I guess zaine's post makes me want to underline why i surely hope that i am right and the people who believe the browser and thin client will take over are wrong.
For me, the idea of being dependent on a corporation to host my files and my applications is something i find very unappealing. I do not want to move to web-based applications run on some corporation's server. I'm not a huge fan of google, and i don't like this trend to hosted and ad-supported webware.
I'm looking forward to the day where we all own our own software again, but where it is as ubiquitous, cross-platform and web-enabled as current web services are, and looking forward to an end to the ad-supported web services.

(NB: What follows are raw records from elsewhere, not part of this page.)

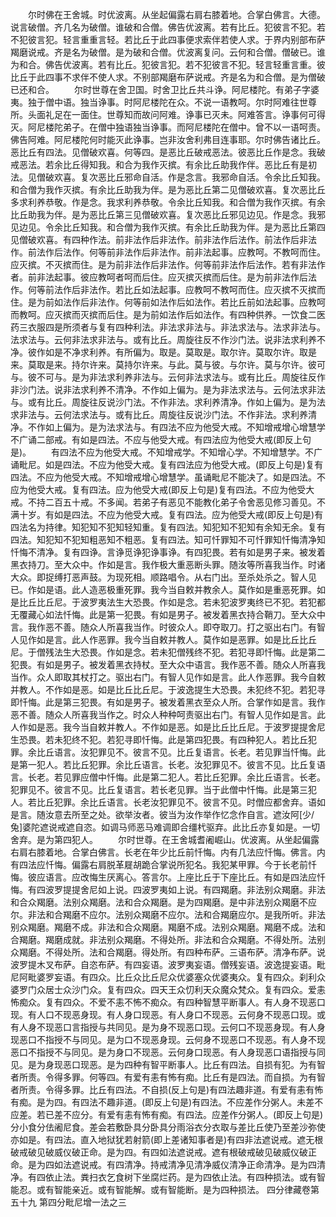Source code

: <!-- { "loadSidebar": true } -->
　　尔时佛在王舍城。时优波离。从坐起偏露右肩右膝着地。合掌白佛言。大德。说言破僧。齐几名为破僧。谁破和合僧。佛告优波离。若有比丘。犯彼言不犯。若不犯彼言犯。轻言重重言轻。若比丘于此四事便求索伴若使人求。于界内别部布萨羯磨说戒。齐是名为破僧。是为破和合僧。优波离复问。云何和合僧。僧破已。谁为和合。佛告优波离。若有比丘。犯彼言犯。若不犯彼言不犯。轻言轻重言重。彼比丘于此四事不求伴不使人求。不别部羯磨布萨说戒。齐是名为和合僧。是为僧破已还和合。
　　尔时世尊在舍卫国。时舍卫比丘共斗诤。阿尼楼陀。有弟子字婆夷。独于僧中语。独当诤事。时阿尼楼陀在众。不说一语教呵。尔时阿难往世尊所。头面礼足在一面住。世尊知而故问阿难。诤事已灭未。阿难答言。诤事何可得灭。阿尼楼陀弟子。在僧中独语独当诤事。而阿尼楼陀在僧中。曾不以一语呵责。佛告阿难。阿尼楼陀何时能灭此诤事。岂非汝舍利弗目连事耶。尔时佛告诸比丘。恶比丘有四法。见僧破欢喜。何等四。是恶比丘破戒恶法。彼恶比丘作是念。我破戒恶法。若余比丘得知我。和合为我作灭摈。有余比丘助我作伴。恶比丘有是初法。见僧破欢喜。复次恶比丘邪命自活。作是念言。我邪命自活。令余比丘知我。和合僧为我作灭摈。有余比丘助我为伴。是为恶比丘第二见僧破欢喜。复次恶比丘多求利养恭敬。作是念。我求利养恭敬。令余比丘知我。和合僧为我作灭摈。有余比丘助我为伴。是为恶比丘第三见僧破欢喜。复次恶比丘邪见边见。作是念。我邪见边见。令余比丘知我。和合僧为我作灭摈。有余比丘助我为伴。是为恶比丘第四见僧破欢喜。有四种作法。前非法作后非法作。前非法作后法作。前法作后非法作。前法作后法作。何等前非法作后非法作。前非法起事。应教呵。不教呵而住。应灭摈。不灭摈而住。是为前非法作后非法作。何等前非法作后法作。若有非法作者。前非法起事。彼应教呵者呵而后住。应灭摈灭摈而后住。是为前非法作后法作。何等前法作后非法作。若比丘如法起事。应教呵不教呵而住。应灭摈不灭摈而住。是为前如法作后非法作。何等前如法作后如法作。若比丘前如法起事。应教呵而教呵。应灭摈而灭摈而后住。是为前如法作后如法作。有四种供养。一饮食二医药三衣服四是所须者与复有四种利法。非法求非法与。非法求法与。法求非法与。法求法与。云何非法求非法与。或有比丘。周旋往反不作沙门法。说非法求利养不净。彼作如是不净求利养。有所偏为。取是。莫取是。取尔许。莫取尔许。取是来。莫取是来。持尔许来。莫持尔许来。与此。莫与彼。与尔许。莫与尔许。彼可与。彼不可与。是为非法求利养非法与。云何非法求法与。或有比丘。周旋往反作非沙门法。说非法求利养不清净。不作如上偏为。是为非法求法与。云何法求非法与。或有比丘。周旋往反说沙门法。不作非法。求利养清净。作如上偏为。是为法求非法与。云何法求法与。或有比丘。周旋往反说沙门法。不作非法。求利养清净。不作如上偏为。是为法求法与。有四法不应为他受大戒。不知增戒增心增慧学不广诵二部戒。有如是四法。不应与他受大戒。有四法应为他受大戒(即反上句是)。
　　有四法不应为他受大戒。不知增戒学。不知增心学。不知增慧学。不广诵毗尼。如是四法。不应为他受大戒。复有四法应为他受大戒。(即反上句是)复有四法。不应为他受大戒。不知增戒增心增慧学。虽诵毗尼不能决了。如是四法。不应为他受大戒。复有四法。应为他受大戒(即反上句是)复有四法。不应为他受大戒。不持二百五十戒。不多闻。若弟子有恶见不能教化弟子令舍恶见修习善见。不满十岁。有如是四法。不应为他受大戒。复有四法。应为他受大戒(即反上句是)有四法名为持律。知犯知不犯知轻知重。复有四法。知犯知不犯知有余知无余。复有四法。知犯知不犯知粗恶知不粗恶。复有四法。知可忏罪知不可忏罪知忏悔清净知忏悔不清净。复有四诤。言诤觅诤犯诤事诤。有四犯畏。若有如是男子来。被发着黑衣持刀。至大众中。作如是言。我作极大重恶断头罪。随汝等所喜我当作。时诸大众。即捉缚打恶声鼓。为现死相。顺路唱令。从右门出。至杀处杀之。智人见已。作如是语。此人造恶极重死罪。我今当自敕并教余人。莫作如是重恶死罪。如是比丘比丘尼。于波罗夷法生大恐畏。作如是念。若未犯波罗夷终已不犯。若犯都无覆藏心如法忏悔。此是第一犯畏。有如是男子。被发着黑衣持合鞘刀。至大众中言。我作恶不善。随众人所喜我当作。时彼众人。即夺取刀。打之驱出右门。有智人见作如是言。此人作恶罪。我今当自敕并教人。莫作如是恶罪。如是比丘比丘尼。于僧残法生大恐畏。作如是念。若未犯僧残终不犯。若犯寻即忏悔。此是第二犯畏。有如是男子。被发着黑衣持杖。至大众中语言。我作恶不善。随众人所喜我当作。众人即取其杖打之。驱出右门。有智人见作如是言。此人作恶罪。我今自敕并教人。不作如是恶。如是比丘比丘尼。于波逸提生大恐畏。未犯终不犯。若犯寻即忏悔。此是第三犯畏。有如是男子。被发着黑衣至众人所。合掌作如是言。我作恶不善。随众人所喜我当作之。时众人种种呵责驱出右门。有智人见作如是言。此人作如是恶。我今当自敕并教人。不作如是恶。如是比丘比丘尼。于波罗提提舍尼生恐畏。若未犯终不犯。若犯寻即忏悔。此是第四犯畏。有四种犯人。若比丘犯罪。余比丘语言。汝犯罪见不。彼言不见。比丘复语言。长老。若见罪当忏悔。此是第一犯人。若比丘犯罪。余比丘语言。长老。汝犯罪见不。彼言不见。比丘复语言。长老。若见罪应僧中忏悔。此是第二犯人。若比丘犯罪。余比丘语言。长老。犯罪见不。彼言不见。比丘复语言。若长老见罪。当于此僧中忏悔。此是第三犯人。若比丘犯罪。余比丘语言。长老汝犯罪见不。彼言不见。时僧应都舍弃。语如是言。随汝意去所至之处。欲举汝者。彼当为汝作举作忆念作自言。遮汝阿[少/兔]婆陀遮说戒遮自恣。如调马师恶马难调即合缰杙驱弃。此比丘亦复如是。一切舍弃。是为第四犯人。
　　尔时世尊。在王舍城耆阇崛山。优波离。从坐起偏露右肩右膝着地。合掌白佛言。长老在年少比丘前忏悔。内有几法应忏悔。佛言。内有四法应忏悔。偏露右肩脱革屣胡跪合掌说所犯名。我犯某甲罪。今于长老前忏悔。彼应语言。应改悔生厌离心。答言尔。上座比丘于下座比丘。有如是四法应忏悔。有四波罗提提舍尼如上说。四波罗夷如上说。有四羯磨。非法别众羯磨。非法和合众羯磨。法别众羯磨。法和合众羯磨。是为四羯磨。是中非法别众羯磨不应尔。非法和合羯磨不应尔。法别众羯磨不应尔。法和合羯磨应尔。是我所听。非法别众羯磨。羯磨不成。非法和合众羯磨。羯磨不成。法别众羯磨。羯磨不成。法和合羯磨。羯磨成就。非法别众羯磨。不得处所。非法和合众羯磨。不得处所。法别众羯磨。不得处所。法和合羯磨。得处所。有四种布萨。三语布萨。清净布萨。说波罗提木叉布萨。自恣布萨。有四妄语。波罗夷妄语。僧残妄语。波逸提妄语。毗尼阿毗婆罗妄语。有四众。比丘众比丘尼众优婆塞众优婆夷众。复有四众。刹利众婆罗门众居士众沙门众。复有四众。四天王众忉利天众魔众梵众。复有四众。爱恚怖痴众。复有四众。不爱不恚不怖不痴众。有四种智慧平断事人。有人身不现恶口现。有人口不现恶身现。有人身口现恶。有人身口不现恶。云何身不现恶口现。或有人身不现恶口言指授与共同见。是为身不现恶口现。云何口不现恶身现。有人身现恶口不指授不与同见。是为口不现恶身现。云何身不现恶口不现恶。有人身不现恶口不指授不与同见。是为身口不现恶。云何身口现恶。有人身现恶口语指授与同见。是为身现恶口现恶。是为四种有智平断事人。比丘有四法。自损有犯。为有智者所责。令得多罪。何等四。有爱有恚有怖有痴。比丘有是四法。而自损。为有智者所责。令得多罪。比丘有四法。不自损(反上句是)有四法趣非道。有爱有恚有怖有痴。是为四。有四法不趣非道。(即反上句是)有四法。不应差作分粥人。未差不应差。若已差不应分。有爱有恚有怖有痴。有四法。应差作分粥人。(即反上句是)分小食分佉阇尼食。差会若敷卧具分卧具分雨浴衣分衣取与差比丘使乃至差沙弥使亦如是。有四法。直入地狱犹若射箭(即上差诸知事者是)有四非法遮说戒。遮无根破戒破见破威仪破正命。是为四。有四如法遮说戒。遮有根破戒破见破威仪破正命。是为四如法遮说戒。有四清净。持戒清净见清净威仪清净正命清净。是为四清净。有四依止法。粪扫衣乞食树下坐腐烂药。是为四依止法。有四种损法。或有智能忍。或有智能亲近。或有智能解。或有智能断。是为四种损法。
四分律藏卷第五十九
第四分毗尼增一法之三
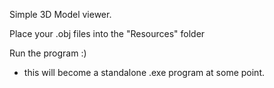 Simple 3D Model viewer.

Place your .obj files into the "Resources" folder

Run the program :) 


- this will become a standalone .exe program at some point. 
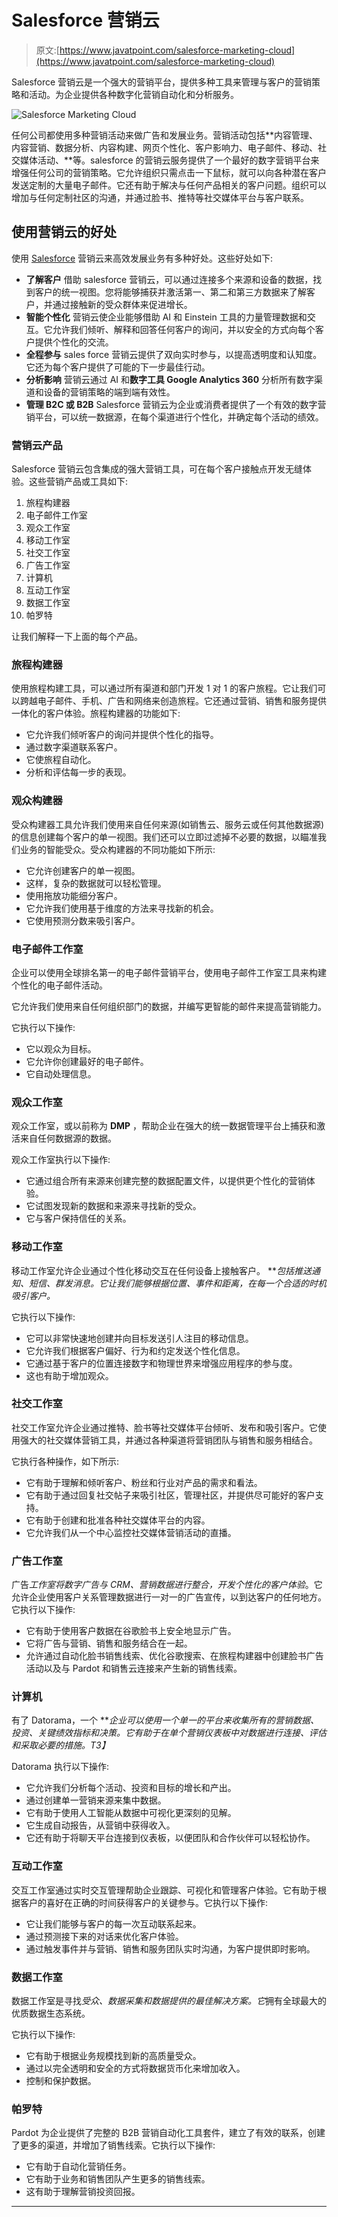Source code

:# Salesforce 营销云

> 原文:[https://www.javatpoint.com/salesforce-marketing-cloud](https://www.javatpoint.com/salesforce-marketing-cloud)

Salesforce 营销云是一个强大的营销平台，提供多种工具来管理与客户的营销策略和活动。为企业提供各种数字化营销自动化和分析服务。

![Salesforce Marketing Cloud](../Images/b665f7080c0c60d8e99a002b540546cf.png)

任何公司都使用多种营销活动来做广告和发展业务。营销活动包括**内容管理、内容营销、数据分析、内容构建、网页个性化、客户影响力、电子邮件、移动、社交媒体活动、**等。salesforce 的营销云服务提供了一个最好的数字营销平台来增强任何公司的营销策略。它允许组织只需点击一下鼠标，就可以向各种潜在客户发送定制的大量电子邮件。它还有助于解决与任何产品相关的客户问题。组织可以增加与任何定制社区的沟通，并通过脸书、推特等社交媒体平台与客户联系。

## 使用营销云的好处

使用 [Salesforce](https://www.javatpoint.com/salesforce) 营销云来高效发展业务有多种好处。这些好处如下:

*   **了解客户**
    借助 salesforce 营销云，可以通过连接多个来源和设备的数据，找到客户的统一视图。您将能够捕获并激活第一、第二和第三方数据来了解客户，并通过接触新的受众群体来促进增长。
*   **智能个性化**
    营销云使企业能够借助 AI 和 Einstein 工具的力量管理数据和交互。它允许我们倾听、解释和回答任何客户的询问，并以安全的方式向每个客户提供个性化的交流。
*   **全程参与**
    sales force 营销云提供了双向实时参与，以提高透明度和认知度。它还为每个客户提供了可能的下一步最佳行动。
*   **分析影响**
    营销云通过 AI 和**数字工具 Google Analytics 360** 分析所有数字渠道和设备的营销策略的端到端有效性。
*   **管理 B2C 或 B2B**
    Salesforce 营销云为企业或消费者提供了一个有效的数字营销平台，可以统一数据源，在每个渠道进行个性化，并确定每个活动的绩效。

### 营销云产品

Salesforce 营销云包含集成的强大营销工具，可在每个客户接触点开发无缝体验。这些营销产品或工具如下:

1.  旅程构建器
2.  电子邮件工作室
3.  观众工作室
4.  移动工作室
5.  社交工作室
6.  广告工作室
7.  计算机
8.  互动工作室
9.  数据工作室
10.  帕罗特

让我们解释一下上面的每个产品。

### 旅程构建器

使用旅程构建工具，可以通过所有渠道和部门开发 1 对 1 的客户旅程。它让我们可以跨越电子邮件、手机、广告和网络来创造旅程。它还通过营销、销售和服务提供一体化的客户体验。旅程构建器的功能如下:

*   它允许我们倾听客户的询问并提供个性化的指导。
*   通过数字渠道联系客户。
*   它使旅程自动化。
*   分析和评估每一步的表现。

### 观众构建器

受众构建器工具允许我们使用来自任何来源(如销售云、服务云或任何其他数据源)的信息创建每个客户的单一视图。我们还可以立即过滤掉不必要的数据，以瞄准我们业务的智能受众。受众构建器的不同功能如下所示:

*   它允许创建客户的单一视图。
*   这样，复杂的数据就可以轻松管理。
*   使用拖放功能细分客户。
*   它允许我们使用基于维度的方法来寻找新的机会。
*   它使用预测分数来吸引客户。

### 电子邮件工作室

企业可以使用全球排名第一的电子邮件营销平台，使用电子邮件工作室工具来构建个性化的电子邮件活动。

它允许我们使用来自任何组织部门的数据，并编写更智能的邮件来提高营销能力。

它执行以下操作:

*   它以观众为目标。
*   它允许你创建最好的电子邮件。
*   它自动处理信息。

### 观众工作室

观众工作室，或以前称为 **DMP** ，帮助企业在强大的统一数据管理平台上捕获和激活来自任何数据源的数据。

观众工作室执行以下操作:

*   它通过组合所有来源来创建完整的数据配置文件，以提供更个性化的营销体验。
*   它试图发现新的数据和来源来寻找新的受众。
*   它与客户保持信任的关系。

### 移动工作室

移动工作室允许企业通过个性化移动交互在任何设备上接触客户。 ***包括推送通知、短信、群发消息。*它让我们能够根据位置、事件和距离，在每一个合适的时机吸引客户。**

它执行以下操作:

*   它可以非常快速地创建并向目标发送引人注目的移动信息。
*   它允许我们根据客户偏好、行为和约定发送个性化信息。
*   它通过基于客户的位置连接数字和物理世界来增强应用程序的参与度。
*   这也有助于增加观众。

### 社交工作室

社交工作室允许企业通过推特、脸书等社交媒体平台倾听、发布和吸引客户。它使用强大的社交媒体营销工具，并通过各种渠道将营销团队与销售和服务相结合。

它执行各种操作，如下所示:

*   它有助于理解和倾听客户、粉丝和行业对产品的需求和看法。
*   它有助于通过回复社交帖子来吸引社区，管理社区，并提供尽可能好的客户支持。
*   它有助于创建和批准各种社交媒体平台的内容。
*   它允许我们从一个中心监控社交媒体营销活动的直播。

### 广告工作室

广告*工作室将数字广告与 CRM、营销数据进行整合，开发个性化的客户体验*。它允许企业使用客户关系管理数据进行一对一的广告宣传，以到达客户的任何地方。它执行以下操作:

*   它有助于使用客户数据在谷歌脸书上安全地显示广告。
*   它将广告与营销、销售和服务结合在一起。
*   允许通过自动化脸书销售线索、优化谷歌搜索、在旅程构建器中创建脸书广告活动以及与 Pardot 和销售云连接来产生新的销售线索。

### 计算机

有了 Datorama，一个 ***企业可以使用一个单一的平台来收集所有的营销数据、投资、关键绩效指标和决策。它有助于在单个营销仪表板中对数据进行连接、评估和采取必要的措施。*T3】**

Datorama 执行以下操作:

*   它允许我们分析每个活动、投资和目标的增长和产出。
*   通过创建单一营销来源来集中数据。
*   它有助于使用人工智能从数据中可视化更深刻的见解。
*   它生成自动报告，从营销中获得收入。
*   它还有助于将聊天平台连接到仪表板，以便团队和合作伙伴可以轻松协作。

### 互动工作室

交互工作室通过实时交互管理帮助企业跟踪、可视化和管理客户体验。它有助于根据客户的喜好在正确的时间获得客户的关键参与。它执行以下操作:

*   它让我们能够与客户的每一次互动联系起来。
*   通过预测接下来的对话来优化客户体验。
*   通过触发事件并与营销、销售和服务团队实时沟通，为客户提供即时影响。

### 数据工作室

数据工作室是寻找*受众、数据采集和数据提供的最佳解决方案。它*拥有全球最大的优质数据生态系统。

它执行以下操作:

*   它有助于根据业务规模找到新的高质量受众。
*   通过以完全透明和安全的方式将数据货币化来增加收入。
*   控制和保护数据。

### 帕罗特

Pardot 为企业提供了完整的 B2B 营销自动化工具套件，建立了有效的联系，创建了更多的渠道，并增加了销售线索。它执行以下操作:

*   它有助于自动化营销任务。
*   它有助于业务和销售团队产生更多的销售线索。
*   这有助于理解营销投资回报。

* * *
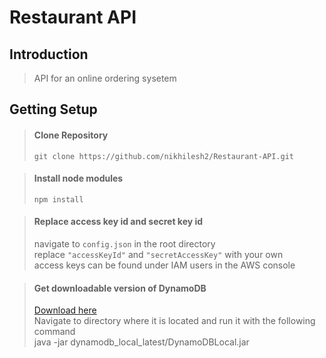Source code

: # Restaurant API

## Introduction

> API for an online ordering sysetem

## Getting Setup

> #### Clone Repository 
>  ``git clone https://github.com/nikhilesh2/Restaurant-API.git``


> #### Install node modules
> ``npm install``

> #### Replace access key id and secret key id
> 	navigate to ``config.json`` in the root directory <br />
> 	replace ``"accessKeyId"`` and ``"secretAccessKey"`` with your own <br />
> 	access keys can be found under IAM users in the AWS console <br />


>#### Get downloadable version of DynamoDB
>	[Download here](https://docs.aws.amazon.com/amazondynamodb/latest/developerguide/DynamoDBLocal.html#DynamoDBLocal.DownloadingAndRunning) <br />
>	Navigate to directory where it is located and run it with the following command <br />
> 	java -jar dynamodb_local_latest/DynamoDBLocal.jar

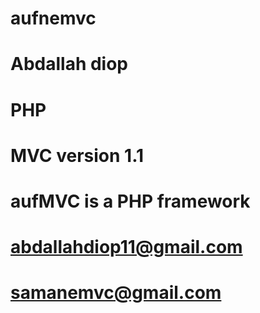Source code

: 
# aufnemvc
# Abdallah diop
# PHP 
# MVC version 1.1
# aufMVC is a PHP framework
# abdallahdiop11@gmail.com
# samanemvc@gmail.com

One of the tricks people always accused Microsoft of employing but which is a more widespread than microsoft is called "embrace and extend (and extinguish)":
"Embrace, extend and extinguish,"[1] also known as "Embrace, extend, and exterminate,"[2] is a phrase that the U.S. Department of Justice alleged[3] was used internally by Microsoft[4] to describe their strategy for entering product categories involving widely used standards, extending those standards with proprietary capabilities, and then using those differences to disadvantage its competitors."The trick is to lock users into using a specific product and make it hard to move away. Well the web services have figured out this game as well, and the fact that all your data is already on their servers and not transparently available to you (for the most part) makes it even easier. I simply do not want to be dependent on corporations to hold all my data online. It's not that i have paranoid thoughts that they are doing bad stuff with my data, it's that i want control of my stuff. I don't want to be dependent on some corporation's marketing strategy to decide how i can access it and whether they want to let me move my data to some other competitor's service.